Donors are disengaging from the fight against HIV/AIDS leaving behind millions who are still in dire need of lifesaving treatment in South Africa and other hard-hit Sub-Saharan African countries, warned Médecins Sans Frontières (MSF).
The Doctors without Borders group, which is supporting the care and treatment of more than 160 000 people in 27 countries, stated in Johannesburg yesterday (THURSDAY) that the continued support of people receiving treatment was only possible with donor support and a reversal would lead to excessive loss of life.
However, MSF's experience at the coal face is revealing that in most of the eight countries analysed donors were either flat-lining or decreasing their involvement in HIV/AIDS. In its report No time to quit MSF's analysis from eight countries reveals that the donor disengagement was starting to become visible in the field and the level of HIV care was beginning to deteriorate.
This is threatening to undermine all positive effects the high coverage of antiretroviral treatment brings in terms of a reduction in mortality, morbidity and transmission.
Sub-Saharan Africa is home to two-thirds of all HIV positive people worldwide. HIV prevalence rates in some countries in southern Africa have exceeded 20% and in 2008 nearly three-quarters of all HIV/AIDS deaths worldwide occurred in this region.
Today some three million people are receiving ARVs seeing substantial reductions in illness and death where treatment access has increased. However, too many people still die needlessly because they still do not have access to treatment.
Latest estimates are that nine-million people in need worldwide are not receiving ART.
Since last year contributions to the Global Fund to fight Tuberculosis, HIV/AIDS and Malaria (GFATM) from major donors have stagnated. Recently The Netherlands, Ireland, USA and Germany have all announced reductions in the contributions to the Global Fund.
Payments from the USA, France, Italy and Canada are behind schedule and 2010 pledges have not yet been paid. The European Community and Germany have only paid half of their committed contributions so far.
Based on country-defined targets the Joint United Nations Programme on AIDS (UNAIDS) estimated that approximately U$25,1-billion would be required for the global AIDS response for low and middle income countries in 2010. The overall funding available for HIV/AIDS has reached about half that amount.

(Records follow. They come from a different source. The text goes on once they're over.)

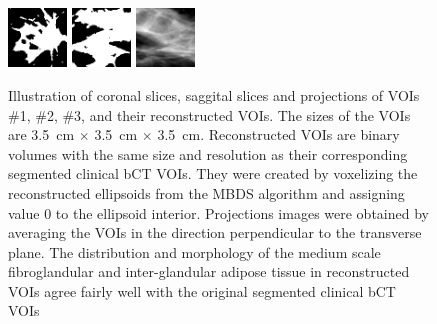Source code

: \documentclass[journal]{IEEEtran}
\begin{document}
\begin{figure}[!htb]
  \includegraphics[width=0.14\textwidth]
  {figure/all/dataset_11/roi_coronal}
  \includegraphics[width=0.14\textwidth]
  {figure/all/dataset_11/roi_saggital}
  \includegraphics[width=0.14\textwidth]
  {figure/all/dataset_11/proj_roi}


  \caption{Illustration of coronal slices, saggital slices and
    projections of VOIs \#1, \#2, \#3, and their reconstructed
    VOIs. The sizes of the VOIs are \SI{3.5}{\cm} $\times$
    \SI{3.5}{\cm} $\times$ \SI{3.5}{\cm}. Reconstructed VOIs are
    binary volumes with the same size and resolution as their
    corresponding segmented clinical bCT VOIs. They were created by
    voxelizing the reconstructed ellipsoids from the MBDS algorithm
    and assigning value 0 to the ellipsoid interior. Projections
    images were obtained by averaging the VOIs in the direction
    perpendicular to the transverse plane. The distribution and
    morphology of the medium scale fibroglandular and inter-glandular
    adipose tissue in reconstructed VOIs agree fairly well with the
    original segmented clinical bCT VOIs}
  \label{fig:bct-datasets-recon}

\end{figure}
\end{document}
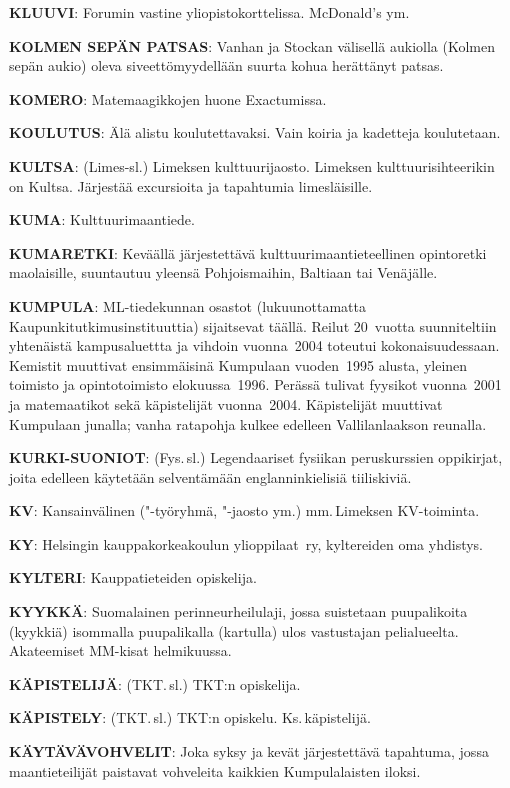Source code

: \documentclass[../ala_hataile.tex]{subfiles}
\begin{document}
\textbf{KLUUVI}: Forumin vastine yliopistokorttelissa.
McDonald's ym.

\textbf{KOLMEN SEPÄN PATSAS}: Vanhan ja
Stockan välisellä aukiolla (Kolmen sepän
aukio) oleva siveettömyydellään suurta kohua
herättänyt patsas.

\textbf{KOMERO}: Matemaagikkojen huone
Exactumissa.

\textbf{KOULUTUS}: Älä alistu koulutettavaksi.
Vain koiria ja kadetteja koulutetaan.

\textbf{KULTSA}: (Limes-sl.) Limeksen kulttuurijaosto.
Limeksen kulttuurisihteerikin on
Kultsa. Järjestää excursioita ja tapahtumia
limesläisille.

\textbf{KUMA}: Kulttuurimaantiede.

\textbf{KUMARETKI}: Keväällä järjestettävä
kulttuurimaantieteellinen opintoretki maolaisille, suuntautuu yleensä Pohjoismaihin,
Baltiaan tai Venäjälle.

\textbf{KUMPULA}: ML-tiedekunnan osastot (lukuun\-ottamatta Kaupunki\-tutkimus\-instituuttia)
sijaitsevat täällä. Reilut 20~vuotta suunniteltiin
yhtenäistä kampusaluettta ja vihdoin
vuonna~2004 toteutui kokonaisuudessaan.
Kemistit muuttivat ensimmäisinä
Kumpulaan vuoden~1995 alusta, yleinen
toimisto ja opintotoimisto elokuussa~1996.
Perässä tulivat fyysikot vuonna~2001 ja matemaatikot
sekä käpistelijät vuonna~2004. Käpistelijät muuttivat Kumpulaan junalla; vanha ratapohja kulkee edelleen Vallilan\-laakson reunalla.

\textbf{KURKI-SUONIOT}: (Fys.\,sl.) Legendaariset
fysiikan peruskurssien oppikirjat, joita
edelleen käytetään selventämään englanninkielisiä
tiiliskiviä.

\textbf{KV}: Kansainvälinen ("-työryhmä, "-jaosto
ym.) mm.\,Limeksen KV-toiminta.

\textbf{KY}: Helsingin kauppa\-korkea\-koulun ylioppilaat~ry, kyltereiden oma yhdistys.

\textbf{KYLTERI}: Kauppatieteiden opiskelija.

\textbf{KYYKKÄ}: Suomalainen perinne\-urheilu\-laji, jossa suistetaan puupalikoita (kyykkiä)
isommalla puupalikalla (kartulla) ulos vastustajan pelialueelta. Akateemiset MM-kisat
helmikuussa.

\textbf{KÄPISTELIJÄ}: (TKT.\,sl.) TKT:n opiskelija.

\textbf{KÄPISTELY}: (TKT.\,sl.) TKT:n opiskelu.
Ks.\,käpistelijä.

\textbf{KÄYTÄVÄVOHVELIT}: Joka syksy ja
kevät järjestettävä tapahtuma, jossa maantieteilijät
paistavat vohveleita kaikkien
Kumpulalaisten iloksi.
\end{document}
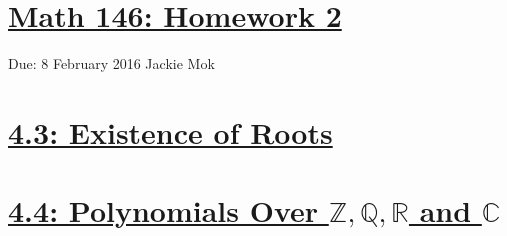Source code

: \documentclass{article}
\begin{document}
\section*{\underline{Math 146: Homework 2}}
Due: 8 February 2016
\newline Jackie Mok

\vspace{10 mm}

\section*{\underline{4.3: Existence of Roots}}







\vspace{5 mm}

\section*{\underline{4.4: Polynomials Over $\mathbb{Z,Q,R}$ and $\mathbb{C}$}}





\end{document}
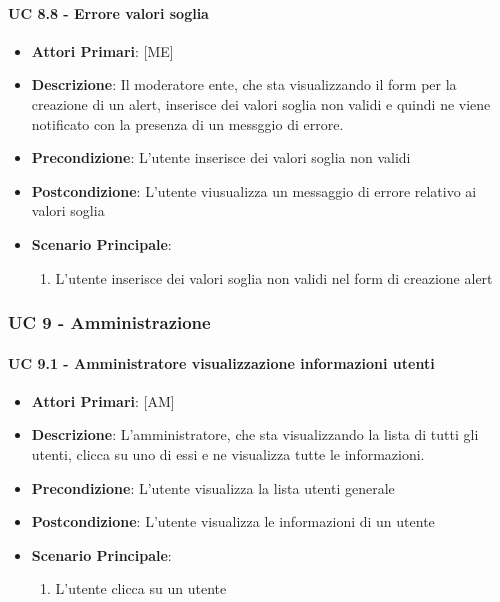 			\paragraph{UC 8.8 - Errore valori soglia}
			\begin{itemize}
				\item \textbf{Attori Primari}: [ME]
				\item \textbf{Descrizione}: Il moderatore ente, che sta visualizzando il form per la creazione di un alert, inserisce dei valori soglia non validi e quindi ne viene notificato con la presenza di un messggio di errore.
				\item \textbf{Precondizione}: L'utente inserisce dei valori soglia non validi
				\item \textbf{Postcondizione}: L'utente viusualizza un messaggio di errore relativo ai valori soglia 
				\item \textbf{Scenario Principale}:
				\begin{enumerate}
					\item{L'utente inserisce dei valori soglia non validi nel form di creazione alert}
				\end{enumerate}
			\end{itemize}

		\subsubsection{UC 9 - Amministrazione}

			\paragraph{UC 9.1 - Amministratore visualizzazione informazioni utenti}
			\begin{itemize}
				\item \textbf{Attori Primari}: [AM]
				\item \textbf{Descrizione}: L'amministratore, che sta visualizzando la lista di tutti gli utenti, clicca su uno di essi e ne visualizza tutte le informazioni.
				\item \textbf{Precondizione}: L'utente visualizza la lista utenti generale
				\item \textbf{Postcondizione}: L'utente visualizza le informazioni di un utente 
				\item \textbf{Scenario Principale}:
				\begin{enumerate}
					\item{L'utente clicca su un utente}
				\end{enumerate}	
			\end{itemize}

One of the largest HIV treatment funders, the US President's Emergency Plan for AIDS Relief (PEPFAR) has effectively been flat-lined for 2009 and 2010 with similar proposals for the following years. MSF said PEPFAR aims to pass on the responsibility of direct funding treatment for patients to countries whenever possible, or else to the Global Fund.
As a result some scale up is being halted with little or no warning and with dramatic consequences for those seeking treatment, thus putting enormous pressure at service delivery points.
MSF said that in Mozambique, PEPFAR has announced it will reduce its ARV supplies by between 10 and 15% each year over the next four years. The opening of new antiretroviral treatment sites under PEPFAR funding was also rejected.
In South Africa, ARVs and drugs for opportunistic infections, and laboratory supplies, previously provided by PEPFAR to private ART treatment sites, will now have to be supplied by government. This has resulted in inconsistent supply.
MSF said several PEPFAR-funded sites in South Africa have been halting or limiting ART initiation following instructions to cut expenses in view of flat-lined budgets. In Mpumalanga about 240 patients were refused ART initiation between November 2009 and February 2010.
In the Free State the continuation of treatment for 2 500 patients in private facilities and at general practitioners is presently at stake.
In Uganda, less money has also translated in less treatment slots for adults and children. MSF said that in Zimbabwe, Uganda and South Africa pregnant women and children were receiving priority while other adults were only helped once their CD4 counts (measure of immunity - treatment should start when it dips below 350) dip below 50. "(This) is effectively a policy of encouraging people to fall ill, mostly frequently with TB, before providing them ART," MSF said.
The World Bank's Treatment Acceleration Project ended in 2008 and its Multi-country HIV/AIDS Programme for Africa is coming to an end in several countries, with no plans for any HIV/AIDS specific continuation programme.
The UNITAID/Clinton Health Access Initiative (CHAI) is phasing out its funding of HIV drugs and commodities. By 2012 UNITAID/CHAI procurement of second line ARVs and paediatric medical supplies will end in Zimbabwe, Mozambique, the Democratic Republic of Congo and Malawi.
Finally, HIV/AIDS funding by the European Commission and the European Union's Member States, all together amounts to 4,9-billion Euros, from which overall 1,2-billion Euros goes to the Global Fund.
However, indications are that many of these countries are withdrawing from funding health projects altogether.